DATA RECORDS -
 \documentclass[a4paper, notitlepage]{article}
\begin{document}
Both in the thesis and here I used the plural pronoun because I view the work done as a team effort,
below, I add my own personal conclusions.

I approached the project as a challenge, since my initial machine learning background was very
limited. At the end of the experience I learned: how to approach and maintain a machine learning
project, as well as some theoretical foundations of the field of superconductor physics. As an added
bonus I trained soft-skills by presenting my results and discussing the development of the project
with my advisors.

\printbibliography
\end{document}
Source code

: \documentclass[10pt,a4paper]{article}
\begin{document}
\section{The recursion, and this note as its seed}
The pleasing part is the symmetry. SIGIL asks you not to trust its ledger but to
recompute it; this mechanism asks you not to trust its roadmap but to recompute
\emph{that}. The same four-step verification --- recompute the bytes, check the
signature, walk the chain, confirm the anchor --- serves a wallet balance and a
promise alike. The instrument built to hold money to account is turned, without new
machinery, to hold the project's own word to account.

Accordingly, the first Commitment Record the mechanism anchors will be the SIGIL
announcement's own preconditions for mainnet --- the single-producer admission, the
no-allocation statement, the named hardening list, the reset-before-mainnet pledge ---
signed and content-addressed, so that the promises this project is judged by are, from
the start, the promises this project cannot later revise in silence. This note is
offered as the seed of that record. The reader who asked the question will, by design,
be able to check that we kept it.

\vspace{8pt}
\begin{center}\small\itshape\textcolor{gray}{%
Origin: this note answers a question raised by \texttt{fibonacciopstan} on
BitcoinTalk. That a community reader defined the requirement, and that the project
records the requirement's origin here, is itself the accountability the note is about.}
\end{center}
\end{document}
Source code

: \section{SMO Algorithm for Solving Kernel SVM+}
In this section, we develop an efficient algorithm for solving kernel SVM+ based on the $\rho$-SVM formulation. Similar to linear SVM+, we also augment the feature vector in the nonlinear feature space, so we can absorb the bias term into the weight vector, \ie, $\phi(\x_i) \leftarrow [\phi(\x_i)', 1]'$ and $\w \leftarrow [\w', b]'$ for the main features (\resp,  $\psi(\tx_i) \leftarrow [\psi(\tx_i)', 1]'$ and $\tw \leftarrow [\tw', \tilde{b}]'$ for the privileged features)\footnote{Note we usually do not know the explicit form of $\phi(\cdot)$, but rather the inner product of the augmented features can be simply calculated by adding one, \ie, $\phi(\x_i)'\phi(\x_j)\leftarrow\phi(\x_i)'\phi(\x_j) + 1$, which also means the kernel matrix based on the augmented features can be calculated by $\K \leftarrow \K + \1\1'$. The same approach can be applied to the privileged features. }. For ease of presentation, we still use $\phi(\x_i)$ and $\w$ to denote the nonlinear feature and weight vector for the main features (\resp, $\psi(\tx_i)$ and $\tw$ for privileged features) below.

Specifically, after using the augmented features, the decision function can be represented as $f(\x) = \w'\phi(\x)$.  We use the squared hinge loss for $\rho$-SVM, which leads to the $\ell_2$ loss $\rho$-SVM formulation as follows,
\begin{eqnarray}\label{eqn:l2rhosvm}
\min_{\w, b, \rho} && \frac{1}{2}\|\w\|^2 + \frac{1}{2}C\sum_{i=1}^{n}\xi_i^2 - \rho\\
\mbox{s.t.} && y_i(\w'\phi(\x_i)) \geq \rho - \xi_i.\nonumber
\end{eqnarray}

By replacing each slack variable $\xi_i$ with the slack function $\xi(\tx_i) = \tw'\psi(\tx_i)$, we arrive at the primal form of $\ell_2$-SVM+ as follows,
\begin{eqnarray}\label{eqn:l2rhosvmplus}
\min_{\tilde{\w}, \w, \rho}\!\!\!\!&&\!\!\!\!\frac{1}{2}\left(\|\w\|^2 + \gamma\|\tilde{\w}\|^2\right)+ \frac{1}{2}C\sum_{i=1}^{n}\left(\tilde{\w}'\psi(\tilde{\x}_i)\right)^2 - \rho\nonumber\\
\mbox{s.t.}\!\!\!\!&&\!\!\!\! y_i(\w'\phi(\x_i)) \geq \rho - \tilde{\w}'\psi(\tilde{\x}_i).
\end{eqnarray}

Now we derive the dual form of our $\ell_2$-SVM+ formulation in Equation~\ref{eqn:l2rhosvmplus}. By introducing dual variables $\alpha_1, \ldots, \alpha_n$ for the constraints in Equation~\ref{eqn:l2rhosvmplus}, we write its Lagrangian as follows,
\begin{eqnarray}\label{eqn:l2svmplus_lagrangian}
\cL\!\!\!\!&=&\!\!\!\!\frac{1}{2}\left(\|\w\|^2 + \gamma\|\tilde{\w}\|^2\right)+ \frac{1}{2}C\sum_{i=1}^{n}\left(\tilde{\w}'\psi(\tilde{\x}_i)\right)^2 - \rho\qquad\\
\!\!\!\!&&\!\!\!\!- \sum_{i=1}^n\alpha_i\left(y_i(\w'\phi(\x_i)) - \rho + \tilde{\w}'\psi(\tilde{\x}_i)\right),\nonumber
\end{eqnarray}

PROMPT -
In the listing above, locate the line containing "limited. At the" and the line containing "announcement's own preconditions", then transcribe both and every line between them verbatim.

OUTPUT FOR THIS TASK -
limited. At the end of the experience I learned: how to approach and maintain a machine learning
project, as well as some theoretical foundations of the field of superconductor physics. As an added
bonus I trained soft-skills by presenting my results and discussing the development of the project
with my advisors.

\printbibliography
\end{document}
Source code

: \documentclass[10pt,a4paper]{article}
\begin{document}
\section{The recursion, and this note as its seed}
The pleasing part is the symmetry. SIGIL asks you not to trust its ledger but to
recompute it; this mechanism asks you not to trust its roadmap but to recompute
\emph{that}. The same four-step verification --- recompute the bytes, check the
signature, walk the chain, confirm the anchor --- serves a wallet balance and a
promise alike. The instrument built to hold money to account is turned, without new
machinery, to hold the project's own word to account.

Accordingly, the first Commitment Record the mechanism anchors will be the SIGIL
announcement's own preconditions for mainnet --- the single-producer admission, the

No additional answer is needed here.